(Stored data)
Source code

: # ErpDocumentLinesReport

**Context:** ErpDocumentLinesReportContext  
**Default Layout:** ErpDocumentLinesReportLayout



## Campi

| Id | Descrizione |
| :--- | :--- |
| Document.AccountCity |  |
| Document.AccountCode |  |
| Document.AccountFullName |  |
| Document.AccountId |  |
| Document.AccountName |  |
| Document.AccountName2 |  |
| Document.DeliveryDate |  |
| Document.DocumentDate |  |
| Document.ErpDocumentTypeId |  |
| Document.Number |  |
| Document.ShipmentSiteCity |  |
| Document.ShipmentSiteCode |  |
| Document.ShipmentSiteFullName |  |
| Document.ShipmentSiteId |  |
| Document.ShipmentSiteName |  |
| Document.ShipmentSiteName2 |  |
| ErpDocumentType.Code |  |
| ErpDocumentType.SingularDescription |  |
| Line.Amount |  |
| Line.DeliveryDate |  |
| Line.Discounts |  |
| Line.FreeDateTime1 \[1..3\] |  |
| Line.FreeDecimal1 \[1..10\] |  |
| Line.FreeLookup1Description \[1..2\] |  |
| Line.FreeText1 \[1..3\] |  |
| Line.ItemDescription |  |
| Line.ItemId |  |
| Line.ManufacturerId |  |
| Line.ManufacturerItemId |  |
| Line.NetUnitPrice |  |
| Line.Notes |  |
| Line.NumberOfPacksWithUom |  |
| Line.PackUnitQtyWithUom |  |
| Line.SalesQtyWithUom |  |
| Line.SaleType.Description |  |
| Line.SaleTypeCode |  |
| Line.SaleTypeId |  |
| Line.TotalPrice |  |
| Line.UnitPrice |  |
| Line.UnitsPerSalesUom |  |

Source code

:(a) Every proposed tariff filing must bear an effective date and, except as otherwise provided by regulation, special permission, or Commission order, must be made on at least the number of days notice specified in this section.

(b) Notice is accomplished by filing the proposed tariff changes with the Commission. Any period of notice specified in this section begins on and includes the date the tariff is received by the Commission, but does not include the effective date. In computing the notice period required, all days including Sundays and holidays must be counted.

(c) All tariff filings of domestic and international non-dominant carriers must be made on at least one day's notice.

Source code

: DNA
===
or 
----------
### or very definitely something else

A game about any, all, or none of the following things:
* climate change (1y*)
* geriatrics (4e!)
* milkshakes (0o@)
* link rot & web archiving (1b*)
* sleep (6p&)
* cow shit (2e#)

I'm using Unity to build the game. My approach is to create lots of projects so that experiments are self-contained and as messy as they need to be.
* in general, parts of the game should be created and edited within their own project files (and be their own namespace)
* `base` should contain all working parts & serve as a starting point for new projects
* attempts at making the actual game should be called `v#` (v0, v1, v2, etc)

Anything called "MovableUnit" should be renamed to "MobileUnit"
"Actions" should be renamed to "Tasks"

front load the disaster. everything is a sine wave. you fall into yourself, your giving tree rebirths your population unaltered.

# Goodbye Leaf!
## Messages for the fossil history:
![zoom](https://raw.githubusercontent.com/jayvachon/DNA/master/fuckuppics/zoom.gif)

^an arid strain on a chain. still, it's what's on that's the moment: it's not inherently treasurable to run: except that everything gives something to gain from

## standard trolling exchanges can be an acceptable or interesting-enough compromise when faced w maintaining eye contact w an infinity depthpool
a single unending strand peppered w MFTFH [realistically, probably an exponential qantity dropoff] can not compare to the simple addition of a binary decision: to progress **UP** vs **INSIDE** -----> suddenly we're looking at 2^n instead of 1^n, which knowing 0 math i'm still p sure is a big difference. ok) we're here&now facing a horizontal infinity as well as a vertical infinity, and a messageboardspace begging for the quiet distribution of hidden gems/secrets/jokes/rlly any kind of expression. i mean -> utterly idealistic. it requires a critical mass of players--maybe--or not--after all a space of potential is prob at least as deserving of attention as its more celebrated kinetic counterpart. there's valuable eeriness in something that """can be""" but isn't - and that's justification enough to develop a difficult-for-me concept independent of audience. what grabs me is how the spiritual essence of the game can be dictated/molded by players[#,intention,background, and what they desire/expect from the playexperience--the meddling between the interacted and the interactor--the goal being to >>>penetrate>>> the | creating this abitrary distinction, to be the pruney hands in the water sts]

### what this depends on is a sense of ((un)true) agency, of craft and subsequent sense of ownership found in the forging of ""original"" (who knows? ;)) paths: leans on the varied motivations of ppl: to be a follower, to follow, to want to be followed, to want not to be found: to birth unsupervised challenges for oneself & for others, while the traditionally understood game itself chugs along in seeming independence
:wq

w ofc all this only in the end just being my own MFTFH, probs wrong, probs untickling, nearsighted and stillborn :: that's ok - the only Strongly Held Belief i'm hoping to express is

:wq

---

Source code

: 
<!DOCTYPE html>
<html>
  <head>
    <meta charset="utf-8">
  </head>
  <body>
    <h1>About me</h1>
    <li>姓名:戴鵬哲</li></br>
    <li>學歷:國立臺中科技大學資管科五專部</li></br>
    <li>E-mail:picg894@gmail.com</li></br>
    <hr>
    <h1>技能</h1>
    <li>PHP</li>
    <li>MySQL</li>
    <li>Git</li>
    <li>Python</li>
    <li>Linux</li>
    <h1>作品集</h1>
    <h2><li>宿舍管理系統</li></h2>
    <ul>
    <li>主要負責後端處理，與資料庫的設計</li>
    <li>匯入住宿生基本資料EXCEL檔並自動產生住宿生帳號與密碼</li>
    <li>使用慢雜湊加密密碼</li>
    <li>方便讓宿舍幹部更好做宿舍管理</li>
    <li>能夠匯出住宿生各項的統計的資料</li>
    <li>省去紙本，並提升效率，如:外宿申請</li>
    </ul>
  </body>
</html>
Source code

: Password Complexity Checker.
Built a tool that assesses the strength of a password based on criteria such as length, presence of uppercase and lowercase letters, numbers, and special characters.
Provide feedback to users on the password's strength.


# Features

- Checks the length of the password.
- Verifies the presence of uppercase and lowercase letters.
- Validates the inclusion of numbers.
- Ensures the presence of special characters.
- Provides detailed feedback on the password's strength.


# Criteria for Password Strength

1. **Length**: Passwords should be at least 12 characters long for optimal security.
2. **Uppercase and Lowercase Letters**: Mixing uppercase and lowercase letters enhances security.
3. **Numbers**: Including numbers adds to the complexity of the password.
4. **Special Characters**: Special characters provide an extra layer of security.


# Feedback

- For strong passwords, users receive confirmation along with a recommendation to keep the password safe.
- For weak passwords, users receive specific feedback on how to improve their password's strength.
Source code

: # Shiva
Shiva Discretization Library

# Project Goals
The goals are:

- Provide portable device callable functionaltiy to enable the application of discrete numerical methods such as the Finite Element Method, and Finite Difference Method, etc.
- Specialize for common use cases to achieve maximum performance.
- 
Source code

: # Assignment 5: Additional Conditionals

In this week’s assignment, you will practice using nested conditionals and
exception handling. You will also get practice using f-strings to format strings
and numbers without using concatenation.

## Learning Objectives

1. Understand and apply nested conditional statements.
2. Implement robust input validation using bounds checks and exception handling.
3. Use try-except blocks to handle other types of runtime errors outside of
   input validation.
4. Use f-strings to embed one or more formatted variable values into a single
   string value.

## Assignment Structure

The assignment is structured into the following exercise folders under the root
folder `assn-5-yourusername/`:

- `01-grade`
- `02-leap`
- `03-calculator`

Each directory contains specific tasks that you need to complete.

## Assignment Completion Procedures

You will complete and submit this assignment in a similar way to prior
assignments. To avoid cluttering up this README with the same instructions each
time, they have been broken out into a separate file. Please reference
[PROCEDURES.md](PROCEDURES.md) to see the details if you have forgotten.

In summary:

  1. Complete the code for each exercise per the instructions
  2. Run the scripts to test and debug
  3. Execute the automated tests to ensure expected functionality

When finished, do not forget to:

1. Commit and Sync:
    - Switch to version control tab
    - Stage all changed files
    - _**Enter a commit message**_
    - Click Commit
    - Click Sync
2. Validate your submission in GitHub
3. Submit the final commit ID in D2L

What you are asked to do: From the entries above, print the lines beginning at the one with "<li>能夠匯出住宿生各項的統計的資料</li>" and stopping after the one with "In this week’s", exactly as written and with nothing else.

Task output:
    <li>能夠匯出住宿生各項的統計的資料</li>
    <li>省去紙本，並提升效率，如:外宿申請</li>
    </ul>
  </body>
</html>
Source code

: Password Complexity Checker.
Built a tool that assesses the strength of a password based on criteria such as length, presence of uppercase and lowercase letters, numbers, and special characters.
Provide feedback to users on the password's strength.


# Features

- Checks the length of the password.
- Verifies the presence of uppercase and lowercase letters.
- Validates the inclusion of numbers.
- Ensures the presence of special characters.
- Provides detailed feedback on the password's strength.


# Criteria for Password Strength

1. **Length**: Passwords should be at least 12 characters long for optimal security.
2. **Uppercase and Lowercase Letters**: Mixing uppercase and lowercase letters enhances security.
3. **Numbers**: Including numbers adds to the complexity of the password.
4. **Special Characters**: Special characters provide an extra layer of security.


# Feedback

- For strong passwords, users receive confirmation along with a recommendation to keep the password safe.
- For weak passwords, users receive specific feedback on how to improve their password's strength.
Source code

: # Shiva
Shiva Discretization Library

# Project Goals
The goals are:

- Provide portable device callable functionaltiy to enable the application of discrete numerical methods such as the Finite Element Method, and Finite Difference Method, etc.
- Specialize for common use cases to achieve maximum performance.
- 
Source code

: # Assignment 5: Additional Conditionals

In this week’s assignment, you will practice using nested conditionals and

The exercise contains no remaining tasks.